Freinet avait donné à son mouvement le nom d’École Moderne. Pourquoi ? Parce qu’il voulait signifier que sa pédagogie était toujours à l’heure de l’époque, qu’elle tenait compte des variations du milieu et s’adaptait pour jouer son rôle qui consiste à préparer les enfants à la société future, lorsqu’ils seront adultes.
Sommes-nous toujours bien fidèles à cette pédagogie Freinet ? Sommes-nous suffisamment à l’écoute du monde pour adapter immédiatement notre pédagogie à ses moindres variations ?

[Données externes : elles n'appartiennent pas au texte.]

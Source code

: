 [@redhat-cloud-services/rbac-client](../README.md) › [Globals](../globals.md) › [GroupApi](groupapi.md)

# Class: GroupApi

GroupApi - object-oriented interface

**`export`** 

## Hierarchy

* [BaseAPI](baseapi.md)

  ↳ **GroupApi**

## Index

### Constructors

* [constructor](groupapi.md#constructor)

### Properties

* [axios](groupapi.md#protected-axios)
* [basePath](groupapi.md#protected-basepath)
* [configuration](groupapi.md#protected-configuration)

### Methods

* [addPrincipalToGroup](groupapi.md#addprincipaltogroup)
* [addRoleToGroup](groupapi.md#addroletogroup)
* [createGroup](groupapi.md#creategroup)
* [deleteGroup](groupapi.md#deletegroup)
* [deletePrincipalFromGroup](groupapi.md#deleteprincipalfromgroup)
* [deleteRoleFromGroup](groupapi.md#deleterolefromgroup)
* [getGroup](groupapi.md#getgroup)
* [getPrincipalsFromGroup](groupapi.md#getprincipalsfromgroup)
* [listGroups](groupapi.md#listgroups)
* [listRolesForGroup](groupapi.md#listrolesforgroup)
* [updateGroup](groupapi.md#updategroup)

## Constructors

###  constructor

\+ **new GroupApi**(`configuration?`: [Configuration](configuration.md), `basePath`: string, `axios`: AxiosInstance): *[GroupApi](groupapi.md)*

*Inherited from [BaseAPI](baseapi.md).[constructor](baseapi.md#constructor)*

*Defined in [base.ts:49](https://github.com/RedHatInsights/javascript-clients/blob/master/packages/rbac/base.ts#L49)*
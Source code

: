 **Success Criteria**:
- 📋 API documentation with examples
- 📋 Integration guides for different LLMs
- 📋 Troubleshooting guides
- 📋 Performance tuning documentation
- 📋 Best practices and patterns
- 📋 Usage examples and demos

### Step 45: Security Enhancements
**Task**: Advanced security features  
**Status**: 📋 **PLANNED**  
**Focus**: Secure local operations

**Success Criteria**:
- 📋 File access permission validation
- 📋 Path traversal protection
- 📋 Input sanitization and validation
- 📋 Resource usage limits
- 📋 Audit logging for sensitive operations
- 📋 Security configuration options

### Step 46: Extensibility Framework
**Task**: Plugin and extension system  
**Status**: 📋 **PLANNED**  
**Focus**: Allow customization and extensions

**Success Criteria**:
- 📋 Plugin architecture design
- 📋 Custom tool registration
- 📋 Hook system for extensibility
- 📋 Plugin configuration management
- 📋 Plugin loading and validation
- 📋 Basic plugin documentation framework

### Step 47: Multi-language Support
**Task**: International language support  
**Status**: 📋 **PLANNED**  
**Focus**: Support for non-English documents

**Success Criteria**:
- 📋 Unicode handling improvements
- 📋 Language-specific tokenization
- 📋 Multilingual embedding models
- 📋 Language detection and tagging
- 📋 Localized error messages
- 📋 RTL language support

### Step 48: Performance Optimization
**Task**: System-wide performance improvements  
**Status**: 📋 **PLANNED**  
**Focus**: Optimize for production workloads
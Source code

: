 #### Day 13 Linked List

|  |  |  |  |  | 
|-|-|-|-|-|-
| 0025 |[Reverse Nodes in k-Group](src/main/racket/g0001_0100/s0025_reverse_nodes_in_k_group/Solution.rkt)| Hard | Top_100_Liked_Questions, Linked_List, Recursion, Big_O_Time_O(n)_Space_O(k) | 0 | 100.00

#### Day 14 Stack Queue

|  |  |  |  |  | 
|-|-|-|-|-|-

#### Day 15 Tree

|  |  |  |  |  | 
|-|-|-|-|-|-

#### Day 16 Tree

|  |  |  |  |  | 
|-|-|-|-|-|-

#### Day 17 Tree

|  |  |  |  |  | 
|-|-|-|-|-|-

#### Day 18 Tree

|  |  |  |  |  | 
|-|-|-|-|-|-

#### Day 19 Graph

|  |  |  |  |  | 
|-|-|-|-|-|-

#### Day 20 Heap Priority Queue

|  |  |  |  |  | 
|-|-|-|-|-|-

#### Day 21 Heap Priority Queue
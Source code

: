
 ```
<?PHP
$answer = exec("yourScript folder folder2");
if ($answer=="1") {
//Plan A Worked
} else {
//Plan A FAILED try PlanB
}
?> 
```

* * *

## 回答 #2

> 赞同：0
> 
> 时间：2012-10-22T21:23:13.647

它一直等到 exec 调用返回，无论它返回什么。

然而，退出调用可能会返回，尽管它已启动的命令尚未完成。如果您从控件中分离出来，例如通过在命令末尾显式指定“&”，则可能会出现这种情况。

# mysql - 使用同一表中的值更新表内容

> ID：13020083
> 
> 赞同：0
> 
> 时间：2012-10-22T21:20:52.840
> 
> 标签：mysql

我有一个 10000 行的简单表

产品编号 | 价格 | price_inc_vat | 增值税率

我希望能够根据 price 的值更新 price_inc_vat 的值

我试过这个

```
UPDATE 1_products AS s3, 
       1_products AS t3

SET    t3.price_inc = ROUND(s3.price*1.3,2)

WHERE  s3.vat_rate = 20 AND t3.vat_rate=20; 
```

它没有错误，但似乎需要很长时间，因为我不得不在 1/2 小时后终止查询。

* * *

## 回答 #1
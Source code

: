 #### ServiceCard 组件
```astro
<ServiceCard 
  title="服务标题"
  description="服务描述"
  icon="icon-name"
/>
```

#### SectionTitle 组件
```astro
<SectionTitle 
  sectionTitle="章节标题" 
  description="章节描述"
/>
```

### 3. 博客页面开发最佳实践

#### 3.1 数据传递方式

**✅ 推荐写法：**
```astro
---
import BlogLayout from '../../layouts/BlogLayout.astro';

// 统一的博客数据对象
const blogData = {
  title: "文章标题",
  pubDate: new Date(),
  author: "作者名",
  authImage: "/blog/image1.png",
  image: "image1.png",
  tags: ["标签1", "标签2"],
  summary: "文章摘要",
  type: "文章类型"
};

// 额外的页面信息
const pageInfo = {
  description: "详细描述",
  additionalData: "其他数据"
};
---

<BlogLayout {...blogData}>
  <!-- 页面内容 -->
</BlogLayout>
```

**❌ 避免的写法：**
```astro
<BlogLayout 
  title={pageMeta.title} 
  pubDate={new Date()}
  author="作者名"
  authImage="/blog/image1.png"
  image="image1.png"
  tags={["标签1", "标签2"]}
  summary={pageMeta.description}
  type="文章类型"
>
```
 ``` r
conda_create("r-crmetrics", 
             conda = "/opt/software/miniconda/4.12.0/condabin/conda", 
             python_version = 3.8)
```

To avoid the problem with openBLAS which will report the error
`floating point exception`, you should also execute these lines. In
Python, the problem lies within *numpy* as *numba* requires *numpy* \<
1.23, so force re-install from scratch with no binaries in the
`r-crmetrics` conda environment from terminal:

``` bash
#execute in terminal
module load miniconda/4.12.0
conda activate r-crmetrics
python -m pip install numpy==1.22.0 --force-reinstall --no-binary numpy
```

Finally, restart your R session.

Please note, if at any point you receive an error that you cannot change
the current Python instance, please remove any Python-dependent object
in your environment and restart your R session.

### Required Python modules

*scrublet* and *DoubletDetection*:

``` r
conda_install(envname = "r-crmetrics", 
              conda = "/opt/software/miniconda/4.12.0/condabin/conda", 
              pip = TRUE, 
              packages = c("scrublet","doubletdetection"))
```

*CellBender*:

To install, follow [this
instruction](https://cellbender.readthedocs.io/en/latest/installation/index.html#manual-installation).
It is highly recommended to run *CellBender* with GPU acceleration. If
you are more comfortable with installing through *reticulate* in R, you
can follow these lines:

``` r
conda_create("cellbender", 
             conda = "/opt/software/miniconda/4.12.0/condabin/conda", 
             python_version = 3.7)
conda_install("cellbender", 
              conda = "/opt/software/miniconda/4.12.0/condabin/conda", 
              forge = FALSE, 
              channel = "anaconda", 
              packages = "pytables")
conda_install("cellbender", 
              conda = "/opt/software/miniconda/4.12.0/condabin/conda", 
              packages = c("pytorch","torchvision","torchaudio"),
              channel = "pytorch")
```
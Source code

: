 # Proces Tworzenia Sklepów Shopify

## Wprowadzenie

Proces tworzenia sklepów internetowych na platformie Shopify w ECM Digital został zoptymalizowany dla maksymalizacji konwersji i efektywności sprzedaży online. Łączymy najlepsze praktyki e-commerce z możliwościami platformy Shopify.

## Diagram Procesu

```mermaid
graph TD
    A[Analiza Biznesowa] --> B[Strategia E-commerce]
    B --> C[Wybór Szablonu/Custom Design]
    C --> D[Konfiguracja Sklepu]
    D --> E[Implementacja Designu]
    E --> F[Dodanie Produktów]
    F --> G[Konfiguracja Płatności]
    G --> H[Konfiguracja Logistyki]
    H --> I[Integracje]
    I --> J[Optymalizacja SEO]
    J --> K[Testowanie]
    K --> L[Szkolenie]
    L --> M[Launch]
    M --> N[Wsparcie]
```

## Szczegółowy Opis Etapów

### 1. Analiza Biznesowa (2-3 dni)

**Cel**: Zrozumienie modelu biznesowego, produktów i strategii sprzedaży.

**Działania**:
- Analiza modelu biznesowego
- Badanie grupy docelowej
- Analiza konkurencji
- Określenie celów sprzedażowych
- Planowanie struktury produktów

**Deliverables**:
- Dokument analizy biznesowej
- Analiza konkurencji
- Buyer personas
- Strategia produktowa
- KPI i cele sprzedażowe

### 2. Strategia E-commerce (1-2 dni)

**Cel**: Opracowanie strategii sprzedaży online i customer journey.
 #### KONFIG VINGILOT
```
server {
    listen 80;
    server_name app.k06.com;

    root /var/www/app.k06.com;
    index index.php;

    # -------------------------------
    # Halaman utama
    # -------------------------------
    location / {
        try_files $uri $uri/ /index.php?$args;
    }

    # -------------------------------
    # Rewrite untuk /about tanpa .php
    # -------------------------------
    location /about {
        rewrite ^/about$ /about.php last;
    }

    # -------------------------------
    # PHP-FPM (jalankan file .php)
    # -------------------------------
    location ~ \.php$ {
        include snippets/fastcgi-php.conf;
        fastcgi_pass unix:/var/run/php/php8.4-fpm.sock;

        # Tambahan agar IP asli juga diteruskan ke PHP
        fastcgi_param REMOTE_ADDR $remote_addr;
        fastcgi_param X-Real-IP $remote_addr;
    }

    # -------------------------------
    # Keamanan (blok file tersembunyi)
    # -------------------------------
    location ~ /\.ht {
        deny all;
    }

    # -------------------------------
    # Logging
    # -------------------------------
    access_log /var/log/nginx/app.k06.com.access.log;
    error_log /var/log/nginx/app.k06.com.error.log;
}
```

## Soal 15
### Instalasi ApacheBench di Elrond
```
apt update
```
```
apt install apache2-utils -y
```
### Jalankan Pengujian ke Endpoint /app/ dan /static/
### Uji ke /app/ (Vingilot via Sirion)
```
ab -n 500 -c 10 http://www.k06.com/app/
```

Personnellement, non seulement je suis effrayé de mes propres insuffisances, mais je crois pouvoir affirmer que l’on court encore sous bâbord alors qu’il faudrait avoir viré de bord depuis un bon moment. Je pourrais presque préciser cet instant : autour des années 60-63.
Qu’est-ce qu’éduquer ? Pour nous, c’est favoriser le déroulement harmonieux de la trajectoire de chaque enfant à l’intersection de deux milieux : le milieu de nature et le milieu humain. Mais ces milieux eux-mêmes sont en cours d’évolution. Ils suivent aussi leurs trajectoires propres, et elles prennent maintenant une telle accélération qu’on est obligé de se poser de grandes questions. En particulier, celle-ci : « À quoi, maintenant, l’école doit-elle servir ? »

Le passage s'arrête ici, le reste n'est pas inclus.